I see some extensions of this idea in Brandon Sanderson’s latest novel, Isles of the Emberdark. I’ve written before about how LDS theology plays into the Cosmere’s magic systems, but Emberdark seems focused on this question. In particular, Sanderson uses two different characters to explore the idea of what a god’s purpose is, especially in relation to their followers.

**This rest of this post has some spoilers for Isles of the Emberdark. If you prefer to go in knowing nothing, you may want to save this post for after you finish reading.**

PREORDER: Isles of the Emberdark (Dragonsteel Premium Edition)

The most prominent deity/worshipper relationship in the novel is between Sixth of the Dusk (hereafter Dusk) and Patji. If you’ve read the novella that became the flashback sequence for the novel, you know that Patji is not a particularly nice god. In this world, the pantheon of gods is embodied in a series of islands that contain a valuable magical resource (the Aviar, several species of birds that grant magical powers) guarded by extremely deadly flora and fauna. Patji is the “father god” of this pantheon, so the most dangerous and most deadly. Dusk reverences Patji but also treats him as an adversary. As a trapper, he has spent his whole career training to avoid Patji’s dangers in order to retrieve the Aviar his society relies on. Their relationship is similar to Dusk’s relationship with his rival trappers: respectful but adversarial.

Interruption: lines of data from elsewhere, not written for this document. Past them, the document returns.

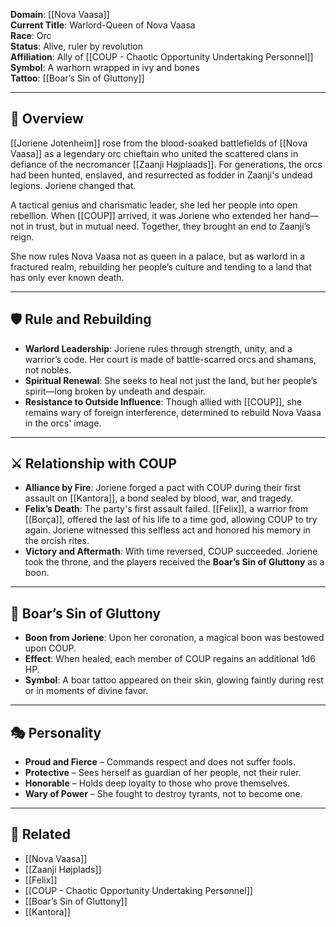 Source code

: **Domain**: [[Nova Vaasa]]  
**Current Title**: Warlord-Queen of Nova Vaasa  
**Race**: Orc  
**Status**: Alive, ruler by revolution  
**Affiliation**: Ally of [[COUP - Chaotic Opportunity Undertaking Personnel]]  
**Symbol**: A warhorn wrapped in ivy and bones  
**Tattoo**: [[Boar’s Sin of Gluttony]]

---

## 🧭 Overview

[[Joriene Jotenheim]] rose from the blood-soaked battlefields of [[Nova Vaasa]] as a legendary orc chieftain who united the scattered clans in defiance of the necromancer [[Zaanji Højplaads]]. For generations, the orcs had been hunted, enslaved, and resurrected as fodder in Zaanji's undead legions. Joriene changed that.

A tactical genius and charismatic leader, she led her people into open rebellion. When [[COUP]] arrived, it was Joriene who extended her hand—not in trust, but in mutual need. Together, they brought an end to Zaanji’s reign.

She now rules Nova Vaasa not as queen in a palace, but as warlord in a fractured realm, rebuilding her people’s culture and tending to a land that has only ever known death.

---

## 🛡️ Rule and Rebuilding

- **Warlord Leadership**: Joriene rules through strength, unity, and a warrior’s code. Her court is made of battle-scarred orcs and shamans, not nobles.
- **Spiritual Renewal**: She seeks to heal not just the land, but her people’s spirit—long broken by undeath and despair.
- **Resistance to Outside Influence**: Though allied with [[COUP]], she remains wary of foreign interference, determined to rebuild Nova Vaasa in the orcs' image.

---

## ⚔️ Relationship with COUP

- **Alliance by Fire**: Joriene forged a pact with COUP during their first assault on [[Kantora]], a bond sealed by blood, war, and tragedy.
- **Felix’s Death**: The party's first assault failed. [[Felix]], a warrior from [[Borça]], offered the last of his life to a time god, allowing COUP to try again. Joriene witnessed this selfless act and honored his memory in the orcish rites.
- **Victory and Aftermath**: With time reversed, COUP succeeded. Joriene took the throne, and the players received the **Boar’s Sin of Gluttony** as a boon.

---

## 🐗 Boar’s Sin of Gluttony

- **Boon from Joriene**: Upon her coronation, a magical boon was bestowed upon COUP.  
- **Effect**: When healed, each member of COUP regains an additional 1d6 HP.  
- **Symbol**: A boar tattoo appeared on their skin, glowing faintly during rest or in moments of divine favor.

---

## 🎭 Personality

- **Proud and Fierce** – Commands respect and does not suffer fools.
- **Protective** – Sees herself as guardian of her people, not their ruler.
- **Honorable** – Holds deep loyalty to those who prove themselves.
- **Wary of Power** – She fought to destroy tyrants, not to become one.

---

## 📁 Related

- [[Nova Vaasa]]  
- [[Zaanji Højplads]]  
- [[Felix]]  
- [[COUP - Chaotic Opportunity Undertaking Personnel]]  
- [[Boar’s Sin of Gluttony]]  
- [[Kantora]]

Dusk still speaks to Patji, in a constant background dialogue that reminds me of Tevye in Fiddler on the Roof. Still, Dusk seems to never expect help or answers, only opposition, even as his society is being destroyed by colonial outsiders that threated traditional worship of the Pantheon islands. He can’t help asking “those itching questions he should not be thinking—about why Patji is so terrible” (loc 529**). Dusk feels abandoned by Patji, exclaiming, “The ones who protect you [from colonization and modernization] are the ones you try hardest to kill. […] You deserve to be destroyed!” (loc 1743).

Industry on Patji, art by Esther Hi’ilani Candari via official website

In this expanded version of the world, Sanderson reveals to readers a sort of answer to Dusk’s prayers. Why is Patji such a harsh god? Why does he make things difficult for his followers, including actively opposing and killing them? Does Patji do these things because he “hates all,” as Dusk seems to fear? (loc 1499).

As Dusk embarks on a very dangerous journey, which is all I can say spoiler-free, he suddenly realizes that Patji’s hostility prepared him for what he was now facing: “This was what he’d trained for, he was increasingly certain. Not this event, but this experience. Father, he thought. […] You made sure that some of us never grew soft from a life in the homeisles. You gave us the Aviar, but made us work for them, training, testing, preparing…” (loc 3078). Patji later speaks directly to Dusk, confirming this. Far from hating Dusk, Patji refers to him as “my son” (loc 3302)—a clear reference to the book of Moses, where God does the same for the biblical figure. Patji refers to everything that has happened to Dusk up to this point as training, a series of tests to increase his strength and ability to survive. “I have given you the tools,” says Patji. “Go forth and discover my will, trapper” (loc 3307).

Patji represents a god who wants us to suffer opposition to help us grow, a Latter-day Saint idea best reflected in 2 Nephi 2 and its discussion of opposition in all things. God doesn’t rescue his followers because he wants them to grow through trials and even dangers. Just like children need appropriate levels of risk to gain skills and confidence, God knows that we need a world full of danger, even sometime evil, in order to grow to be fully mature agents in our own right.

Tug-of-War, art by Esther Hi’ilani Candari via official website

Now, this idea can be over-simplified into a pacifying solution to the problem of theodicy, and I think Sanderson is careful to avoid that here. Dusk’s realization of the purpose of his trials doesn’t immediately reconcile him to Patji. Dusk still seems to harbor some deeply buried resentment to the god who actively sought his death. However, these realizations are a step in coming closer to his god: “while he wouldn’t have said he had faith in Patji, he did respect the god. Fear him. And after so long living in the jungle, understand him” (loc 3081).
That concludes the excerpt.